この調子ではサガはまた来年もアイオロスに手作りチョコを強請られることは必至だが、幸か不幸か来年のバレンタインまでは丸一年の時間がある。これからカノンに教えてもらえば、充分間に合うだろう。
実際サガがどれほど不器用なのかミロは知らないが、さすがに一年もあればカノンからみっちり教えを受け、腕前を鍛えてもらうことは充分可能であるはずだ。
そうすればアイオロスも来年は正真正銘本物のサガの手作りチョコレートが食べることが出来る――かも知れない。
問題はサガがこのことを素直にカノンに話し、教えを請うことが出来るかどうかだが、サガのプライドには障るかも知れないがそもそも今回もアイオロスを喜ばせたいが為にカノンに頭を下げたという話だから、出来ないということはないだろう。

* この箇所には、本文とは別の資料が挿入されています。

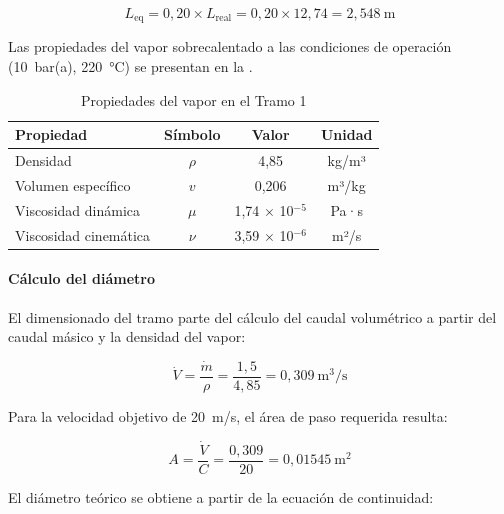 \begin{equation}
	L_{\text{eq}} = 0{,}20 \times L_{\text{real}} = 0{,}20 \times 12{,}74 = 2{,}548 \ \text{m}
	\label{eq:Leq-tramo1}
\end{equation}

Las propiedades del vapor sobrecalentado a las condiciones de operación (10~bar(a), 220~°C) se presentan en la .

\begin{table}[H]
	\centering
	\caption{Propiedades del vapor en el Tramo 1}
	\label{tab:propiedades-vapor-tramo1}
	\begin{tabular}{lccc}
		\toprule
		\textbf{Propiedad}    & \textbf{Símbolo} & \textbf{Valor}          & \textbf{Unidad} \\
		\midrule
		Densidad              & $\rho$           & 4,85                    & kg/m³           \\
		Volumen específico    & $v$              & 0,206                   & m³/kg           \\
		Viscosidad dinámica   & $\mu$            & 1,74 $\times$ 10$^{-5}$ & Pa·s            \\
		Viscosidad cinemática & $\nu$            & 3,59 $\times$ 10$^{-6}$ & m²/s            \\
		\bottomrule
	\end{tabular}
\end{table}

\paragraph{Cálculo del diámetro}

El dimensionado del tramo parte del cálculo del caudal volumétrico a partir del caudal másico y la densidad del vapor:

\begin{equation}
	\dot{V} = \frac{\dot{m}}{\rho} = \frac{1{,}5}{4{,}85} = 0{,}309 \ \text{m}^3\text{/s}
	\label{eq:caudal-volumetrico-tramo1}
\end{equation}

Para la velocidad objetivo de 20~m/s, el área de paso requerida resulta:

\begin{equation}
	A = \frac{\dot{V}}{C} = \frac{0{,}309}{20} = 0{,}01545 \ \text{m}^2
	\label{eq:area-paso-tramo1}
\end{equation}

El diámetro teórico se obtiene a partir de la ecuación de continuidad:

ただサガが再びカノンに頭を下げる決意を固めるまでもしかしたら長ーーーい時間がかかるかも知れないので、ここは自分が一肌脱いで事の次第を後でカノンに伝えておこうとミロは密かに決意を固めていた。
『頑張ってね、サガ』
心の中で力強くエールを送りながら、ミロはサガに笑顔を向けた。
その心の声がきっちり届いたのか、サガの表情を覆う絶望の色が一段階濃くなった――ようにミロには思えたが、多分気のせいだとスルーを決め込むことにした。
「ところでミロ……」
「ん?」
サガとの無言のやり取りが終わったところで、アイオロスが不意にミロに声をかけて来た。
「どうやらお前もいいことがあったみたいだな、昨日」
どこか確信に満ちた口調で尋ねながら、アイオロスがミロに笑いかける。
「うん、アイオロスに勝るとも劣らないくらいね」
ミロは間髪入れずに頷いて、破顔してみせた。
アイオロスは一瞬だけ面食らったように表情を動かした後、再び柔和な笑顔を作り、
「そうか……よかったな」
そう言ってミロの髪を優しく撫でた。